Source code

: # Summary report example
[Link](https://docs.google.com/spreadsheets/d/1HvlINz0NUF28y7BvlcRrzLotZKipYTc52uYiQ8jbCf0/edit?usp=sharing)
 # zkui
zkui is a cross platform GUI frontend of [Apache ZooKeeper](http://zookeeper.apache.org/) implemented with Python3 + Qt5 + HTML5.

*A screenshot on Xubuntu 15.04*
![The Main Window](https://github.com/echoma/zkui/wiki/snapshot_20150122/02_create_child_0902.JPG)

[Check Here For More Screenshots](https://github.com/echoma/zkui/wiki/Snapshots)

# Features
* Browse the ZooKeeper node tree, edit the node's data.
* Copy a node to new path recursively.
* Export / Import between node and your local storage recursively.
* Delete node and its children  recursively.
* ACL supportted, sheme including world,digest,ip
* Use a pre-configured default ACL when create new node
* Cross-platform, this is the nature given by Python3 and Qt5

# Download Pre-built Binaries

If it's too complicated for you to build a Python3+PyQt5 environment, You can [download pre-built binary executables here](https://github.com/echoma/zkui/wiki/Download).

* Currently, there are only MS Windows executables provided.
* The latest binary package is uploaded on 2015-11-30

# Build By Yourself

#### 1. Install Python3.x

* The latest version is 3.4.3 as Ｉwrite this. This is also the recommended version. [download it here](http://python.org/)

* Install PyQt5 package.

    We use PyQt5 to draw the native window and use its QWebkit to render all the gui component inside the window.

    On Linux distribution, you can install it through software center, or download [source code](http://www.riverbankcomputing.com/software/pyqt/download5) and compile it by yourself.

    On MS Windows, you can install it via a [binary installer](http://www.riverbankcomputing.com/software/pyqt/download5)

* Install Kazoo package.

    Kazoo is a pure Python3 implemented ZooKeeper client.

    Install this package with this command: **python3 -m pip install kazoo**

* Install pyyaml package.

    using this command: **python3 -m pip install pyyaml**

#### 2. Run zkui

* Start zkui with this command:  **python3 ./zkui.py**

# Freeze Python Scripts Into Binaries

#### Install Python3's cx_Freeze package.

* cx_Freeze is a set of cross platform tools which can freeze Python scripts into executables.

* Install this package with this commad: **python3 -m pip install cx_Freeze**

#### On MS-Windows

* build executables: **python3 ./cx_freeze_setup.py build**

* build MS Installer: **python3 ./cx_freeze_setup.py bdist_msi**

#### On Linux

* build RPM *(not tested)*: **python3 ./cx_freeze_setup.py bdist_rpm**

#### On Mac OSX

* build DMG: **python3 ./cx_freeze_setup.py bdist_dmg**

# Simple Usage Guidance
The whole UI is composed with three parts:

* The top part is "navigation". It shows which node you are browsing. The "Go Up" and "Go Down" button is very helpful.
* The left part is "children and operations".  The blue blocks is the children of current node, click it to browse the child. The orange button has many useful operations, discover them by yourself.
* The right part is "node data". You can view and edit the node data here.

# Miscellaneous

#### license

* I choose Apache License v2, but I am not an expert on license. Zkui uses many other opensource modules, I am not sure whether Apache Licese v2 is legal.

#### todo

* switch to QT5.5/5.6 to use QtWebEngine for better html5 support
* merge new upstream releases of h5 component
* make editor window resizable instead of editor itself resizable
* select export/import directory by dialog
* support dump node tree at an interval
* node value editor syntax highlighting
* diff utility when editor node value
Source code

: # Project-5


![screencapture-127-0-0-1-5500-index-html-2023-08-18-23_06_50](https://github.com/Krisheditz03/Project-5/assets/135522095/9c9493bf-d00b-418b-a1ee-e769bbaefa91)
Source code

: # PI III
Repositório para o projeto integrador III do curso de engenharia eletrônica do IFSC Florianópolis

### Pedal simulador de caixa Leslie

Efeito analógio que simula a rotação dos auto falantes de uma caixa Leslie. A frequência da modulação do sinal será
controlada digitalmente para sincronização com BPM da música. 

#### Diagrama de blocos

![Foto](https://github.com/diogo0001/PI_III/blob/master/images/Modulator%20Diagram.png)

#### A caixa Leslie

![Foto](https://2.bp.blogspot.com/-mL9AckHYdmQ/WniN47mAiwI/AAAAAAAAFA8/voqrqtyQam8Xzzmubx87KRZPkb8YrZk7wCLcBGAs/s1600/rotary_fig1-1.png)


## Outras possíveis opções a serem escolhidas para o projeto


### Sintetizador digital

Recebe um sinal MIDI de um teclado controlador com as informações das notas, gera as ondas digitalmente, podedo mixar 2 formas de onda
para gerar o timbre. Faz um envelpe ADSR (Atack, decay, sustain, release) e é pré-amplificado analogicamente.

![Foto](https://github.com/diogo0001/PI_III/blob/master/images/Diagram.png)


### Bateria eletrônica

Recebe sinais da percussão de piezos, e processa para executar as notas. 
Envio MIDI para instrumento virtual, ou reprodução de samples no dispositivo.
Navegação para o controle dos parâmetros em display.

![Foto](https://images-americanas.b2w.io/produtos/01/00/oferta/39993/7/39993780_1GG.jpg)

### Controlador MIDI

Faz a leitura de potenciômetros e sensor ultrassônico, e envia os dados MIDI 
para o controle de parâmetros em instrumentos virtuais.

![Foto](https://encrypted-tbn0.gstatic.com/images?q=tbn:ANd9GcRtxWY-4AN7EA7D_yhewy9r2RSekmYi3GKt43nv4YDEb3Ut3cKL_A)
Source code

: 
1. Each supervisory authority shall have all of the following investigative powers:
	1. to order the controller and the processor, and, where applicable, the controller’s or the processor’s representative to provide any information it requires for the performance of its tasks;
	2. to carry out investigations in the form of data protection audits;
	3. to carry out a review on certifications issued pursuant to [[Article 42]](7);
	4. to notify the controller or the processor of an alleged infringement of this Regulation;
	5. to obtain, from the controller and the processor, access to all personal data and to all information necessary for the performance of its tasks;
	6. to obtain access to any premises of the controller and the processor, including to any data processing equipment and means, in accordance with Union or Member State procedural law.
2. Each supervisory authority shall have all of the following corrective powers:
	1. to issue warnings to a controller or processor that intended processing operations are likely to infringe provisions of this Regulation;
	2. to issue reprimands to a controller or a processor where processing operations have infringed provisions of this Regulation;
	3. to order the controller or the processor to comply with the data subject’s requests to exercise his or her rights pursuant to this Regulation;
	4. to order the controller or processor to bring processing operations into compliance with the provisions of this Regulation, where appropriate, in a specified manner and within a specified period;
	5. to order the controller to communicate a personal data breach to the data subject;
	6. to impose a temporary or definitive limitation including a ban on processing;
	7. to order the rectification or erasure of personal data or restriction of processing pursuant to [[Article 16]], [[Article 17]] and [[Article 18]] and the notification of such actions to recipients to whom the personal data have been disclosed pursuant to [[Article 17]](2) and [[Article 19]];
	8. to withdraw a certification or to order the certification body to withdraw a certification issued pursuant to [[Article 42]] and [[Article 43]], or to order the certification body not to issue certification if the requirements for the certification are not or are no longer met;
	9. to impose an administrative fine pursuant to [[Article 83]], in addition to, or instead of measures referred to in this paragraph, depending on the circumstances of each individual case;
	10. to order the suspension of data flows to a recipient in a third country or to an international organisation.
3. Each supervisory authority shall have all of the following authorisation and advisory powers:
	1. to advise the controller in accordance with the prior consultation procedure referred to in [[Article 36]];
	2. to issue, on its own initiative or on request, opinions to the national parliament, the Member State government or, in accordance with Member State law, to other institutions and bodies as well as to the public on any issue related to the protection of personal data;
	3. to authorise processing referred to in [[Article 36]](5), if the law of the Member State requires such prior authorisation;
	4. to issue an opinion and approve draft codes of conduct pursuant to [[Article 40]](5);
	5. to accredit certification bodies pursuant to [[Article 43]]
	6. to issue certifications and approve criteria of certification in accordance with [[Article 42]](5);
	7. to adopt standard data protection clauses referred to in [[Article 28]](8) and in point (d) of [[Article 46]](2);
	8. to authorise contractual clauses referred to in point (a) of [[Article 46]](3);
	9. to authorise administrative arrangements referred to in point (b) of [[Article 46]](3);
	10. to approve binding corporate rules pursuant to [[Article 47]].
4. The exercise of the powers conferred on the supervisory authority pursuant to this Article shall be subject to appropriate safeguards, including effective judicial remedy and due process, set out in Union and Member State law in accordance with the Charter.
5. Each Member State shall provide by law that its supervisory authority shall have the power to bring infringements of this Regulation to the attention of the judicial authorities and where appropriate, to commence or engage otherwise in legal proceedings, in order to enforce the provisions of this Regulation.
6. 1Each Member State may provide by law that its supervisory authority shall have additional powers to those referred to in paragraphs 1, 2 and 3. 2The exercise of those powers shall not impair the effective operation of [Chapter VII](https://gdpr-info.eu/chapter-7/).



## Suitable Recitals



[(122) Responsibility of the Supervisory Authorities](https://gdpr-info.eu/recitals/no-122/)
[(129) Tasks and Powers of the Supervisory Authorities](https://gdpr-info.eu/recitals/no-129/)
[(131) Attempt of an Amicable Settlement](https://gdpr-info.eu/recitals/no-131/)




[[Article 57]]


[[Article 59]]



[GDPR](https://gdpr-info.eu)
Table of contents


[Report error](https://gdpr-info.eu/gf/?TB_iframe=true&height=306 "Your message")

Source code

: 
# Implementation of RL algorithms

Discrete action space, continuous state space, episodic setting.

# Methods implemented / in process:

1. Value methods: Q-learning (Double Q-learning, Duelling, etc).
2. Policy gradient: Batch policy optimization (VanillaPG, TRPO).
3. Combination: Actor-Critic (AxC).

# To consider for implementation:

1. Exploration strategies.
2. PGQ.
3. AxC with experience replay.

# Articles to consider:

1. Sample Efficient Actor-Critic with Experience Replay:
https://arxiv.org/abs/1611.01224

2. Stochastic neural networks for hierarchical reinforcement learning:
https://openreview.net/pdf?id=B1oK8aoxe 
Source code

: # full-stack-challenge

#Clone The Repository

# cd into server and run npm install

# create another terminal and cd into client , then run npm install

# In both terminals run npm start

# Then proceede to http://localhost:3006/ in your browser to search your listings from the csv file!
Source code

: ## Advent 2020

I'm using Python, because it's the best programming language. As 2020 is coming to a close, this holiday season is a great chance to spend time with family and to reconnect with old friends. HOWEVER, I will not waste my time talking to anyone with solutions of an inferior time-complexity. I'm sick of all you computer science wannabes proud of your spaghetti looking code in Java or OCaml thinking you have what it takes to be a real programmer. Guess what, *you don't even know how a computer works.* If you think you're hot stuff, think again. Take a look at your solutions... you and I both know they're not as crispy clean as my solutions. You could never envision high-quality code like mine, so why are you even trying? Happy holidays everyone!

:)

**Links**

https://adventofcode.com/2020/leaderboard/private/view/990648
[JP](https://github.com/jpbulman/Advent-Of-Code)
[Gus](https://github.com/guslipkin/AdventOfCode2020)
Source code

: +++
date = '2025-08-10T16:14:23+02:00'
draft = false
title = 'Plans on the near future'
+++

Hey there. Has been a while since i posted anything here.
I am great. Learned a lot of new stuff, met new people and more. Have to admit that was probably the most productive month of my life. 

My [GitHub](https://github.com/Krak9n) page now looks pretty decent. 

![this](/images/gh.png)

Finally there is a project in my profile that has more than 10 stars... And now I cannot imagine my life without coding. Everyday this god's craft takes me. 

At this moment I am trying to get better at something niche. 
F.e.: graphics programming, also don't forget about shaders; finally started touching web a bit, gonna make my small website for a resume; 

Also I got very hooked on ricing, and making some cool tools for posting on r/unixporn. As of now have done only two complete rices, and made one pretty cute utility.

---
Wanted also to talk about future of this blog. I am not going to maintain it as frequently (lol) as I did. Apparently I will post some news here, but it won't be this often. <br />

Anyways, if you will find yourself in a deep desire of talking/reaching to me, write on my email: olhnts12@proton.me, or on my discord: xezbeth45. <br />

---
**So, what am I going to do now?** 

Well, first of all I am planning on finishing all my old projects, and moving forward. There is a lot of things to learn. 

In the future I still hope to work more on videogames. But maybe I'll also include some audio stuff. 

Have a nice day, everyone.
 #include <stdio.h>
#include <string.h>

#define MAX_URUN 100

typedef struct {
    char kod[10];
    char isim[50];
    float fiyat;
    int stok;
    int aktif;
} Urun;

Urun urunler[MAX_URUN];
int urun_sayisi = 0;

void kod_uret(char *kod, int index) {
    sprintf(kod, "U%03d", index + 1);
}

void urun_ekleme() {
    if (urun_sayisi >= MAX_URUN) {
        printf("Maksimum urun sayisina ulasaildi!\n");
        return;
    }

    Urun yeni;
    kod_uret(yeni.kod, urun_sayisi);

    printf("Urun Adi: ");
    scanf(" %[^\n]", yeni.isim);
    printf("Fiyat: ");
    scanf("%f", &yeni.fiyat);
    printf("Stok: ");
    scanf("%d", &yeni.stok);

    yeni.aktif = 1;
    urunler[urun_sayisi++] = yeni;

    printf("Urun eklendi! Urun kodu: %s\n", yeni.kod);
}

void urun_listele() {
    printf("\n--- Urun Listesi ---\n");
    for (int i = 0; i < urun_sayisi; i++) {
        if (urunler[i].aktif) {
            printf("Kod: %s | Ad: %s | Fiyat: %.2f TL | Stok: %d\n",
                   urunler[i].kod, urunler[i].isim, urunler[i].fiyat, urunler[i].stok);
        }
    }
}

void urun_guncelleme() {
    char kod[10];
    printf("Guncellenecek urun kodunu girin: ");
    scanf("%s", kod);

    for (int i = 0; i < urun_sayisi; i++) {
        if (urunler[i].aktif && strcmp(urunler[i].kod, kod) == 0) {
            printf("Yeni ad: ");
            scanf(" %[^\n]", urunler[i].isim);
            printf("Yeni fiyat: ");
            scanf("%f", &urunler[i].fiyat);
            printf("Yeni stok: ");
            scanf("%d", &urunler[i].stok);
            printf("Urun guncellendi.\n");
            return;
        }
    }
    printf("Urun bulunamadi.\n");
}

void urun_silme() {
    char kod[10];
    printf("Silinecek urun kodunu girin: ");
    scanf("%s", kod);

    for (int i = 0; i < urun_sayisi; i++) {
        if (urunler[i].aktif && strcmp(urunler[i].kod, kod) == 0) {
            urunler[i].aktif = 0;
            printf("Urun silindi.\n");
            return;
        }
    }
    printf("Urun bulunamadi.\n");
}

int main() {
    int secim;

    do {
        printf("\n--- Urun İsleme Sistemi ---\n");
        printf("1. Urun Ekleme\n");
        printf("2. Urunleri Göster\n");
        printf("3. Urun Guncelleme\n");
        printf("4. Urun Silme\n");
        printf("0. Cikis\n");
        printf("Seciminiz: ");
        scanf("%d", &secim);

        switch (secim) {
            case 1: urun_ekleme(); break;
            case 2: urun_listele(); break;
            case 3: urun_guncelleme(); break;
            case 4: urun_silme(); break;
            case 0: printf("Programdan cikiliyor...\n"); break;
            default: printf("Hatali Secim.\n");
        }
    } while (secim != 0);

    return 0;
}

> _TASK TO CARRY OUT_
Start with the line above that contains "# create another" and stop after the line that contains "At this moment". Output those lines exactly, and only those.

> _SOLUTION_
# create another terminal and cd into client , then run npm install

# In both terminals run npm start

# Then proceede to http://localhost:3006/ in your browser to search your listings from the csv file!
Source code

: ## Advent 2020

I'm using Python, because it's the best programming language. As 2020 is coming to a close, this holiday season is a great chance to spend time with family and to reconnect with old friends. HOWEVER, I will not waste my time talking to anyone with solutions of an inferior time-complexity. I'm sick of all you computer science wannabes proud of your spaghetti looking code in Java or OCaml thinking you have what it takes to be a real programmer. Guess what, *you don't even know how a computer works.* If you think you're hot stuff, think again. Take a look at your solutions... you and I both know they're not as crispy clean as my solutions. You could never envision high-quality code like mine, so why are you even trying? Happy holidays everyone!

:)

**Links**

https://adventofcode.com/2020/leaderboard/private/view/990648
[JP](https://github.com/jpbulman/Advent-Of-Code)
[Gus](https://github.com/guslipkin/AdventOfCode2020)
Source code

: +++
date = '2025-08-10T16:14:23+02:00'
draft = false
title = 'Plans on the near future'
+++

Hey there. Has been a while since i posted anything here.
I am great. Learned a lot of new stuff, met new people and more. Have to admit that was probably the most productive month of my life. 

My [GitHub](https://github.com/Krak9n) page now looks pretty decent. 

![this](/images/gh.png)

Finally there is a project in my profile that has more than 10 stars... And now I cannot imagine my life without coding. Everyday this god's craft takes me. 

At this moment I am trying to get better at something niche. 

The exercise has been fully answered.